Functions of Documentation

Documentation serves to clarify understanding, and perhaps most important, it provides the audit trail of the analyst. That is, it creates the records which can be referred to at some later date and which serve as the basis for future work and decisions.

Good documentation precludes the need to return to the interviewee for a repetition of ground previously covered. Good documentation can be reviewed over and over until adequate understanding is achieved.

Documentation is tedious and sometimes boring. But it is also vital. Good documentation allows other analysts and the analyst's successors to pick up where the first left off, should he or she be reassigned. Documentation is necessary if the next project phases are to be successful, since they are predicated on the results of the analysis. To a very real extent, analytical documentation provides the road maps for the remainder of the project. If the maps are faulty, or incomplete, the succeeding teams may wind up in a swamp, or worse, in quicksand.

Most important, the finalized documentation serves as a contract between the user and the data processing developer. In it the analyst has described the user's environment, the analyst's understanding of the user's needs and requirements, and with the proposal for a future environment, the analyst's description of the system to be designed and built by the developers. With the user's sign-off, or approval of these documents, a contract is created between the two. Barring unforeseen changes in the business environment, the problems described in the documentation will be rectified and the environment proposed will be the one built and installed for the user.

The document becomes, in effect, a statement of the work to be performed. The time to modify and change it is before the work begins; afterward it may be too late. From the developer's perspective, any post sign-off changes may require a re-negotiation of either time frames, costs, or resources. From the user's perspective, the design is what is contracted for and what he or she is paying for. If the final product does not conform to the proposal, then it is up to the developer to rework the product until the user is satisfied.

Documenting the Interview

The interview is not complete until it has been documented. See Figure 7.2 for a header form for sample interview notes. The documentation of the interview need not be a verbatim transcript of what was said but should cover the following items.
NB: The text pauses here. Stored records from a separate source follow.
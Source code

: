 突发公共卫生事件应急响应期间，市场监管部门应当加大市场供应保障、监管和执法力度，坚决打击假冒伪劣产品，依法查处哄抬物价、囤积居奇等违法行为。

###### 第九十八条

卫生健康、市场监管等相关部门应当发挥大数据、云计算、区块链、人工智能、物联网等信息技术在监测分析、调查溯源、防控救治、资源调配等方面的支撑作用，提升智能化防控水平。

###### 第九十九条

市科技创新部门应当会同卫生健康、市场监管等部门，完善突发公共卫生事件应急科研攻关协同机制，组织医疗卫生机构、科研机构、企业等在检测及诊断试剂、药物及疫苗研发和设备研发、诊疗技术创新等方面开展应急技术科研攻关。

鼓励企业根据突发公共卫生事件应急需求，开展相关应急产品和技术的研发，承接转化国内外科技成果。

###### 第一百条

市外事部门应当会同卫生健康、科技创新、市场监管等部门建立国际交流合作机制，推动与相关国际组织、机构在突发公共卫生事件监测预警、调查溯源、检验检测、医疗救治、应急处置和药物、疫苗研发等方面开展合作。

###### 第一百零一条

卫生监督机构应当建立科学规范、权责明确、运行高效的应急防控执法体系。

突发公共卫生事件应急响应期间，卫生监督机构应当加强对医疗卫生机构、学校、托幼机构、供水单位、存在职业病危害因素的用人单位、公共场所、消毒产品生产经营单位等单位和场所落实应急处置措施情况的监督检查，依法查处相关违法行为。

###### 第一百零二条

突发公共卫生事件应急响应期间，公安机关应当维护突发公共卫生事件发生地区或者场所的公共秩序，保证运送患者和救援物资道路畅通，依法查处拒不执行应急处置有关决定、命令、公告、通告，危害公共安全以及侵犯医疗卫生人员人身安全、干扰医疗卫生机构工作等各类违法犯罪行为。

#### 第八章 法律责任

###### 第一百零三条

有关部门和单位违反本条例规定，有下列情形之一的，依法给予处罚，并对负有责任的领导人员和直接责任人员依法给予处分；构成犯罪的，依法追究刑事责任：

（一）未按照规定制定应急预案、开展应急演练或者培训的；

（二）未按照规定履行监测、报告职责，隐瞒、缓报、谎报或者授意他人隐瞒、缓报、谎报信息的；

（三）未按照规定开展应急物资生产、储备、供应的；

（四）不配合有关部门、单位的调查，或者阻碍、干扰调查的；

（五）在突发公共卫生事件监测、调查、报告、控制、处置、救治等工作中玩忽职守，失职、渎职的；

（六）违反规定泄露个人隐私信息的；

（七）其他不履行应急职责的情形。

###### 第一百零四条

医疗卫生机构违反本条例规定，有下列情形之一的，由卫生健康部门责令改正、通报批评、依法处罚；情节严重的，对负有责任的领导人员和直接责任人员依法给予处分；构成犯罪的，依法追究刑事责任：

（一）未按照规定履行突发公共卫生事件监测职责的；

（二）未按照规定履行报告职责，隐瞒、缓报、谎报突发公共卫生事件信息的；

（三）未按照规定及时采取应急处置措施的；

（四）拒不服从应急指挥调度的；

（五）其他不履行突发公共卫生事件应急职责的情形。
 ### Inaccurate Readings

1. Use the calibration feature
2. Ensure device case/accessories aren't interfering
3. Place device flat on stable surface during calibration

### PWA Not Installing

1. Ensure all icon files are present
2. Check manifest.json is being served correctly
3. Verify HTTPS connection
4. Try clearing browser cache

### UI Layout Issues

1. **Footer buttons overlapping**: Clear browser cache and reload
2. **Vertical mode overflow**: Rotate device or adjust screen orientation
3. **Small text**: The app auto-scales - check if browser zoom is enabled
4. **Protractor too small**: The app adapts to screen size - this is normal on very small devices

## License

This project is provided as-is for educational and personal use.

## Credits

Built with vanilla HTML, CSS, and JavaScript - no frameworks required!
  1. Who was interviewed and who did the interviewing, including the title of the interviewee, the interviewee's function and immediate superior, and interviewer name and title
  2. The date, time, and location where the interview took place
  3. Names and titles of any other persons who were in attendance
  4. The stated objective of the interview
  5. The interviewee's job or functional description
  6. The interviewee's organizational chart and organizational charter, if appropriate. A complete description of any facts which were obtained during the interview
  7. A complete description of any opinions stated by those interviewed
  8. Any conclusions drawn from the facts or opinions as presented
  9. Any business problems uncovered during the interview
  10. Samples of any forms, reports, charts, graphs, documents, manuals, policies, standards, or procedures referred to or discussed during the interview
  11. Any charts or diagrams drawn as a result of the information gathered during the interview
  12. Any relevant comments made by the interviewee
  13. Any numbers, transaction or document volume information, task timing information, capacity information, quality information, etc., gathered during the interview

Dos and Don'ts of Documentation

  1. Keep a clean separation between fact and opinion, whether the opinions are those of the user or those of the analyst. In your documentation, be sure to identify clearly which parts are fact and which are opinion.
  2. Document all sources of information, especially all facts and numbers.
  3. Make sure that all documentation is dated, not only with the date of the original version, but also with the dates of any revisions. If documentation has been revised, a revision identification scheme should identify which revision is most current. See Figure 7.3.
  4. Ensure that all pages of the documentation are numbered and that there is a table of contents which indicates where each major section may be located.
  5. Analytical documentation tends to be long, sometimes overly long; however, it is better to err on the side of length than to leave out information which may become important later on.
  6. Write for your audience, which implies that your audience should be known. Technical information should be written for technical audiences; user documentation should be written for users.
  7. All documentation should contain an executive summary which contains salient background material, findings, conclusions, and recommendations, in that order. This executive summary material should be explained in depth in the support materials. See Figure 7.4 for a major section table of contents as it would appear in the documentation.
  8. Studies have shown that most people will only be interested in the first 20 to 30 pages of any report. All the information you need to convey should be in those first 20 to 30 pages; any back-up material should be reserved for appendices and supporting documentation.
  9. One picture is worth a thousand words. Pictures could include graphs, charts, tables, and diagrams. They are highly informative and easily understood. Use them liberally. The documentation should contain a listing of the location of all graphs, charts, and diagrams. Remember. When using charts, diagrams, etc., that all special symbols should be identified in a legend, along with the source of the information for the charts, diagrams, etc. All axes of charts and graphs should be clearly labeled. Chart and graph sealing information should be clearly in evidence. All pictures should be clearly titled.
  10. Acronyms may be used, but they should be spelled out in full at their first use. The documentation should contain a list of these acronyms along with their full word meanings. If in doubt, spell it out.
  11. All businesses and functions have their special terminology. Its use is unavoidable, and in fact, it would be unwise not to use it. All documentation should contain a glossary which defines these special terms.
  12. The best analysis can be discredited by sloppy documentation. The documentation doesn't have to be professionally done, but it should be neatly typed, with no spelling errors or typos. The grammar should be reasonably correct. The final document should be neatly bound with cover pages.
  13. Avoid verbosity. Avoid pomposity. The document should be written in business English with reasonably short sentences. This is not the place to try and impress people with the extent of your vocabulary. Use headings and subheadings liberally.
  14. Most large documents will have sections which are written by more than one person. Try to ensure some level of stylistic consistency. The document should flow and should be easily readable. Remember it is meant to convey information.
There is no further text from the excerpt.